Sus protagonistas: Anaïs Nin y Antonin Artaud.
PREFACIO:
Nin conoce a Artaud, el atormentado, siempre nervioso, consumidor excesivo de opio Artaud. Quedan, hablan, pasean, intercambian correspondencia…
Nin siente cada vez más curiosidad por el hombre que lo habita. No le ama, pero le ama en tanto le comprende, le quiere comprender, le quiere ayudar.
Ambos acuden a una cena en casa de Bernard Steele en un suburbio de París, tras la cena Artaud se vuelve rígido, una escultura a medio camino entre el mármol y La Antártida.
ESCENA I:
Artaud acude a ver a Anaïs Nin con la intención de explicar el comportamiento de aquella noche, hablan, hablan… Artaud se interrumpe y le dice:
«—¿Te interesa, realmente, mi vida?
Después, añadió:
—Quiero dedicarte mi libro. Pero, ¿te das cuenta de lo que significa? No va a ser una dedicatoria convencional. Revelará que existe una comprensión sutil entre nosotros.
—Existe una compresión sutil entre nosotros —dije.
—Pero, ¿es efímera? ¿Se trata de un mero capricho por tu parte, o de una conexión fundamental, esencial? Me pareces una mujer que juega con los hombres. Tienes tanto calor y tanta simpatía, que sería fácil engañarse. Pareces querer a todo el mundo, diseminar tus afectos. Temo que seas veleidosa, inconstante. Imagino que hoy estás interesada por mí, pero que mañana me abandonarás.
(... )
—Pero, ¿escribes a menudo cartas así a escritores? —continúa Artaud— ¿Tienes costumbre de hacerlo?
—No —reí yo—, no he escrito a muchos escritores. No lo tengo por costumbre. Soy muy exigente. No recuerdo más que dos escritores a los que haya escrito, aparte de ti: Djuna Barnes y Henry Miller. Te escribí partiendo de la base de que existe una correlación entre tu obra y la mía. Yo empecé situándome en cierto plano, y en ese plano te encontré a ti. Es un plano en el cual no se entrega uno a planos superficiales.
—Hiciste algo mágicamente anticonvencional. No podía creerlo. Si procediste con semejante desprecio del mundo, obedeciendo a un impulso como el que has descrito, entonces es demasiado bello para creerlo.

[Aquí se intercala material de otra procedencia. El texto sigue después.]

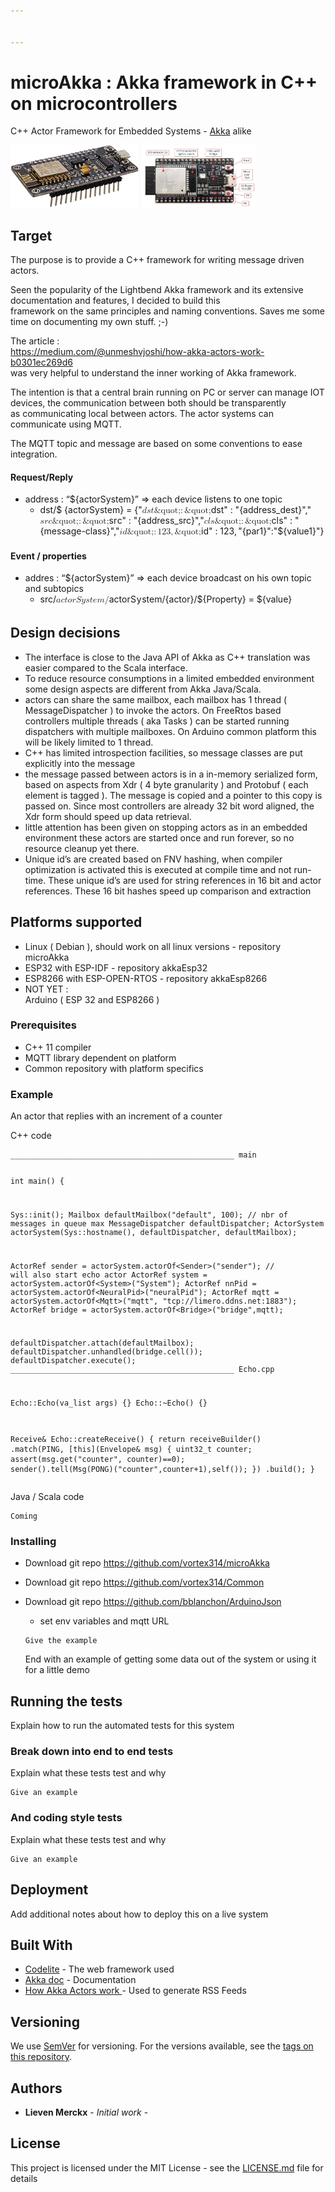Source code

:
 ```yaml
---


---
```


<h1 id="microakka--akka--framework-in-c--on-microcontrollers">microAkka : Akka  framework in C++  on microcontrollers</h1>
<p>C++ Actor Framework for Embedded Systems - <a href="https://akka.io/">Akka</a> alike</p>
<p><img src="doc/ESP8266.jpg" height="100"><img src="doc/ESP32.png" height="100"></p>
<h2 id="target">Target</h2>
<p>The purpose is to provide a  C++ framework for writing message driven actors.</p>
<p>Seen the popularity of the Lightbend Akka framework and its extensive documentation and features, I decided to build this<br>
framework on the same principles and naming conventions. Saves me some time on documenting my own stuff. ;-)</p>
<p>The article :<br>
<a href="https://medium.com/@unmeshvjoshi/how-akka-actors-work-b0301ec269d6">https://medium.com/@unmeshvjoshi/how-akka-actors-work-b0301ec269d6</a><br>
was very helpful to understand the inner working of Akka framework.</p>
<p>The intention is that a central brain running on PC or server can manage IOT devices, the communication between both should be transparently<br>
as communicating local between actors. The actor systems can communicate using MQTT.</p>
<p>The MQTT topic and message are based on some conventions to ease integration.</p>
<h4 id="requestreply">Request/Reply</h4>
<ul>
<li>address : “${actorSystem}” =&gt; each device listens to one topic
<ul>
<li>dst/$ {actorSystem} = {"<span class="katex--inline"><span class="katex"><span class="katex-mathml"><math><semantics><mrow><mi>d</mi><mi>s</mi><mi>t</mi><mi mathvariant="normal">&amp;quot;</mi><mo>:</mo><mi mathvariant="normal">&amp;quot;</mi></mrow><annotation encoding="application/x-tex">dst&amp;quot;:&amp;quot;</annotation></semantics></math></span><span class="katex-html" aria-hidden="true"><span class="base"><span class="strut" style="height: 0.69444em; vertical-align: 0em;"></span><span class="mord mathit">d</span><span class="mord mathit">s</span><span class="mord mathit">t</span><span class="mord">"</span><span class="mspace" style="margin-right: 0.277778em;"></span><span class="mrel">:</span><span class="mspace" style="margin-right: 0.277778em;"></span></span><span class="base"><span class="strut" style="height: 0.69444em; vertical-align: 0em;"></span><span class="mord">"</span></span></span></span></span>{address_dest}","<span class="katex--inline"><span class="katex"><span class="katex-mathml"><math><semantics><mrow><mi>s</mi><mi>r</mi><mi>c</mi><mi mathvariant="normal">&amp;quot;</mi><mo>:</mo><mi mathvariant="normal">&amp;quot;</mi></mrow><annotation encoding="application/x-tex">src&amp;quot;:&amp;quot;</annotation></semantics></math></span><span class="katex-html" aria-hidden="true"><span class="base"><span class="strut" style="height: 0.69444em; vertical-align: 0em;"></span><span class="mord mathit">s</span><span class="mord mathit" style="margin-right: 0.02778em;">r</span><span class="mord mathit">c</span><span class="mord">"</span><span class="mspace" style="margin-right: 0.277778em;"></span><span class="mrel">:</span><span class="mspace" style="margin-right: 0.277778em;"></span></span><span class="base"><span class="strut" style="height: 0.69444em; vertical-align: 0em;"></span><span class="mord">"</span></span></span></span></span>{address_src}","<span class="katex--inline"><span class="katex"><span class="katex-mathml"><math><semantics><mrow><mi>c</mi><mi>l</mi><mi>s</mi><mi mathvariant="normal">&amp;quot;</mi><mo>:</mo><mi mathvariant="normal">&amp;quot;</mi></mrow><annotation encoding="application/x-tex">cls&amp;quot;:&amp;quot;</annotation></semantics></math></span><span class="katex-html" aria-hidden="true"><span class="base"><span class="strut" style="height: 0.69444em; vertical-align: 0em;"></span><span class="mord mathit">c</span><span class="mord mathit" style="margin-right: 0.01968em;">l</span><span class="mord mathit">s</span><span class="mord">"</span><span class="mspace" style="margin-right: 0.277778em;"></span><span class="mrel">:</span><span class="mspace" style="margin-right: 0.277778em;"></span></span><span class="base"><span class="strut" style="height: 0.69444em; vertical-align: 0em;"></span><span class="mord">"</span></span></span></span></span>{message-class}","<span class="katex--inline"><span class="katex"><span class="katex-mathml"><math><semantics><mrow><mi>i</mi><mi>d</mi><mi mathvariant="normal">&amp;quot;</mi><mo>:</mo><mn>123</mn><mo separator="true">,</mo><mi mathvariant="normal">&amp;quot;</mi></mrow><annotation encoding="application/x-tex">id&amp;quot;:123,&amp;quot;</annotation></semantics></math></span><span class="katex-html" aria-hidden="true"><span class="base"><span class="strut" style="height: 0.69444em; vertical-align: 0em;"></span><span class="mord mathit">i</span><span class="mord mathit">d</span><span class="mord">"</span><span class="mspace" style="margin-right: 0.277778em;"></span><span class="mrel">:</span><span class="mspace" style="margin-right: 0.277778em;"></span></span><span class="base"><span class="strut" style="height: 0.88888em; vertical-align: -0.19444em;"></span><span class="mord">1</span><span class="mord">2</span><span class="mord">3</span><span class="mpunct">,</span><span class="mspace" style="margin-right: 0.166667em;"></span><span class="mord">"</span></span></span></span></span>{par1}":"${value1}"}</li>
</ul>
</li>
</ul>
<h4 id="event--properties">Event / properties</h4>
<ul>
<li>addres : “${actorSystem}” =&gt; each device broadcast on his own topic and subtopics
<ul>
<li>src/<span class="katex--inline"><span class="katex"><span class="katex-mathml"><math><semantics><mrow><mrow><mi>a</mi><mi>c</mi><mi>t</mi><mi>o</mi><mi>r</mi><mi>S</mi><mi>y</mi><mi>s</mi><mi>t</mi><mi>e</mi><mi>m</mi></mrow><mi mathvariant="normal">/</mi></mrow><annotation encoding="application/x-tex">{actorSystem}/</annotation></semantics></math></span><span class="katex-html" aria-hidden="true"><span class="base"><span class="strut" style="height: 1em; vertical-align: -0.25em;"></span><span class="mord"><span class="mord mathit">a</span><span class="mord mathit">c</span><span class="mord mathit">t</span><span class="mord mathit">o</span><span class="mord mathit" style="margin-right: 0.02778em;">r</span><span class="mord mathit" style="margin-right: 0.05764em;">S</span><span class="mord mathit" style="margin-right: 0.03588em;">y</span><span class="mord mathit">s</span><span class="mord mathit">t</span><span class="mord mathit">e</span><span class="mord mathit">m</span></span><span class="mord">/</span></span></span></span></span>{actor}/${Property} = ${value}</li>
</ul>
</li>
</ul>
<h2 id="design-decisions">Design decisions</h2>
<ul>
<li>The interface is close to the Java API of Akka as C++ translation was easier compared to the Scala interface.</li>
<li>To reduce resource consumptions in a limited embedded environment some design aspects are different from Akka Java/Scala.</li>
<li>actors can share the same mailbox, each mailbox has 1 thread ( MessageDispatcher ) to invoke the actors. On FreeRtos based controllers multiple threads ( aka Tasks ) can be started running dispatchers with multiple mailboxes. On Arduino common platform this will be likely limited to 1 thread.</li>
<li>C++ has limited introspection facilities, so message classes are put explicitly into the message</li>
<li>the message passed between actors is in a in-memory serialized form, based on aspects from Xdr ( 4 byte granularity ) and Protobuf ( each element is tagged ). The message is copied and a pointer to this copy is passed on. Since most controllers are already 32 bit word aligned, the Xdr form should speed up data retrieval.</li>
<li>little attention has been given on stopping actors as in an embedded environment these actors are started once and run forever, so no resource cleanup yet there.</li>
<li>Unique id’s are created based on FNV hashing, when compiler optimization is activated this is executed at compile time and not run-time. These unique id’s are used for string references in 16 bit and actor references. These 16 bit hashes speed up comparison and extraction</li>
</ul>
<h2 id="platforms-supported">Platforms supported</h2>
<ul>
<li>Linux ( Debian ), should work on all linux versions - repository microAkka</li>
<li>ESP32 with ESP-IDF - repository akkaEsp32</li>
<li>ESP8266 with ESP-OPEN-RTOS - repository akkaEsp8266</li>
<li>NOT YET :<br>
Arduino ( ESP 32 and ESP8266 )</li>
</ul>
<h3 id="prerequisites">Prerequisites</h3>
<ul>
<li>C++ 11 compiler</li>
<li>MQTT library dependent on platform</li>
<li>Common repository with platform specifics</li>
</ul>
<h3 id="example">Example</h3>
<p>An actor that replies with an increment of a counter</p>
<p>C++ code</p>
<pre><code>__________________________________________________ main

int main() {

Sys::init();
Mailbox defaultMailbox("default", 100); // nbr of messages in queue max
MessageDispatcher defaultDispatcher;
ActorSystem actorSystem(Sys::hostname(), defaultDispatcher, defaultMailbox);

ActorRef sender = actorSystem.actorOf&lt;Sender&gt;("sender"); // will also start echo actor
ActorRef system = actorSystem.actorOf&lt;System&gt;("System");
ActorRef nnPid = actorSystem.actorOf&lt;NeuralPid&gt;("neuralPid");
ActorRef mqtt = actorSystem.actorOf&lt;Mqtt&gt;("mqtt", "tcp://limero.ddns.net:1883");
ActorRef bridge = actorSystem.actorOf&lt;Bridge&gt;("bridge",mqtt);

defaultDispatcher.attach(defaultMailbox);
defaultDispatcher.unhandled(bridge.cell());
defaultDispatcher.execute();
__________________________________________________ Echo.cpp

Echo::Echo(va_list args)  {}
Echo::~Echo() {}

Receive&amp; Echo::createReceive() {
	return receiveBuilder()
			.match(PING,
	[this](Envelope&amp; msg) {
		uint32_t counter;
		assert(msg.get("counter", counter)==0);
		sender().tell(Msg(PONG)("counter",counter+1),self());
	})
	.build();
}
</code></pre>
<p>Java / Scala code</p>
<pre><code>Coming
</code></pre>
<h3 id="installing">Installing</h3>
<ul>
<li>
<p>Download git repo <a href="https://github.com/vortex314/microAkka">https://github.com/vortex314/microAkka</a></p>
</li>
<li>
<p>Download git repo <a href="https://github.com/vortex314/Common">https://github.com/vortex314/Common</a></p>
</li>
<li>
<p>Download git repo <a href="https://github.com/bblanchon/ArduinoJson">https://github.com/bblanchon/ArduinoJson</a></p>
<ul>
<li>set env variables and mqtt URL</li>
</ul>
<pre><code>Give the example
</code></pre>
<p>End with an example of getting some data out of the system or using it for a little demo</p>
</li>
</ul>
<h2 id="running-the-tests">Running the tests</h2>
<p>Explain how to run the automated tests for this system</p>
<h3 id="break-down-into-end-to-end-tests">Break down into end to end tests</h3>
<p>Explain what these tests test and why</p>
<pre><code>Give an example
</code></pre>
<h3 id="and-coding-style-tests">And coding style tests</h3>
<p>Explain what these tests test and why</p>
<pre><code>Give an example
</code></pre>
<h2 id="deployment">Deployment</h2>
<p>Add additional notes about how to deploy this on a live system</p>
<h2 id="built-with">Built With</h2>
<ul>
<li><a href="http://www.dropwizard.io/1.0.2/docs/">Codelite</a> - The web framework used</li>
<li><a href="https://doc.akka.io/docs/akka/2.5/general/actor-systems.html">Akka doc</a> - Documentation</li>
<li><a href="https://medium.com/@unmeshvjoshi/how-akka-actors-work-b0301ec269d6">How Akka Actors work </a> - Used to generate RSS Feeds</li>
</ul>
<h2 id="versioning">Versioning</h2>
<p>We use <a href="http://semver.org/">SemVer</a> for versioning. For the versions available, see the <a href="https://github.com/vortex314/microAkka/tags">tags on this repository</a>.</p>
<h2 id="authors">Authors</h2>
<ul>
<li><strong>Lieven Merckx</strong> - <em>Initial work</em> -</li>
</ul>
<h2 id="license">License</h2>
<p>This project is licensed under the MIT License - see the <a href="LICENSE.md">LICENSE.md</a> file for details</p>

—A Bernard Steele no le escribiría así. Si no hubieras comprendido lo que te escribí, no viendo que me dirigía al Antonin Artaud que revelan sus obras, si me hubieras contestado en un plano corriente, no serías en modo alguno Antonin Artaud. Yo vivo constantemente en un mundo donde las cosas no ocurren como en el de Steele, por ejemplo. Sé que Steele hubiera interpretado mi carta de un modo diferente, pero tú no.
—No podía creer que esto fuera posible —dijo Artaud—. Nunca creí que esta actitud fuera posible en el mundo. Temía comprender. Temía estar engañándome, que todo resultara completamente vulgar, que tú no fueras sino una mujer sociable que se complacía en escribir cartas a escritores, hacerse la simpática, etc. Ya sabes, me tomo las cosas tan en serio.
—Yo también —dije en un tono tan grave que no admitió dudas—. Con la gente soy afable, acogedora, amistosa, pero sólo en la superficie. Cuando se trata de sentimientos fundamentales, del sentido profundo, las correspondencias son muy raras, y fue a tu seriedad, al poeta místico, a quien me dirigí directamente, al margen de cualquier convencionalismo, porque mis intuiciones son rápidas y confío en ellas. También yo me tomo las cosas muy en serio. Ya te he dicho que vivo en otro mundo, y creí que tú lo intuirías, como yo había intuido el tuyo.
—La otra noche, en el tren —añadió Artaud—, cuando me hablaste con tanta simpatía, sentí que te estaba hiriendo con lo reservado de mi actitud.
—No, yo lo atribuí a tu trabajo. Sé que cuando alguien trabaja en una obra de imaginación se encuentra completamente absorbido por ella, y que se hace difícil salir otra vez al mundo y participar en él, sobre todo en un mundo frívolo.
—Todo era demasiado maravilloso. Esto me asusta. He vivido demasiado tiempo en la más absoluta soledad moral, espiritual. Es fácil poblar nuestro mundo, pero a mí no me basta.
Artaud puso su mano sobre mi rodilla. Me sorprendió que hiciera un ademán físico. No me moví…)».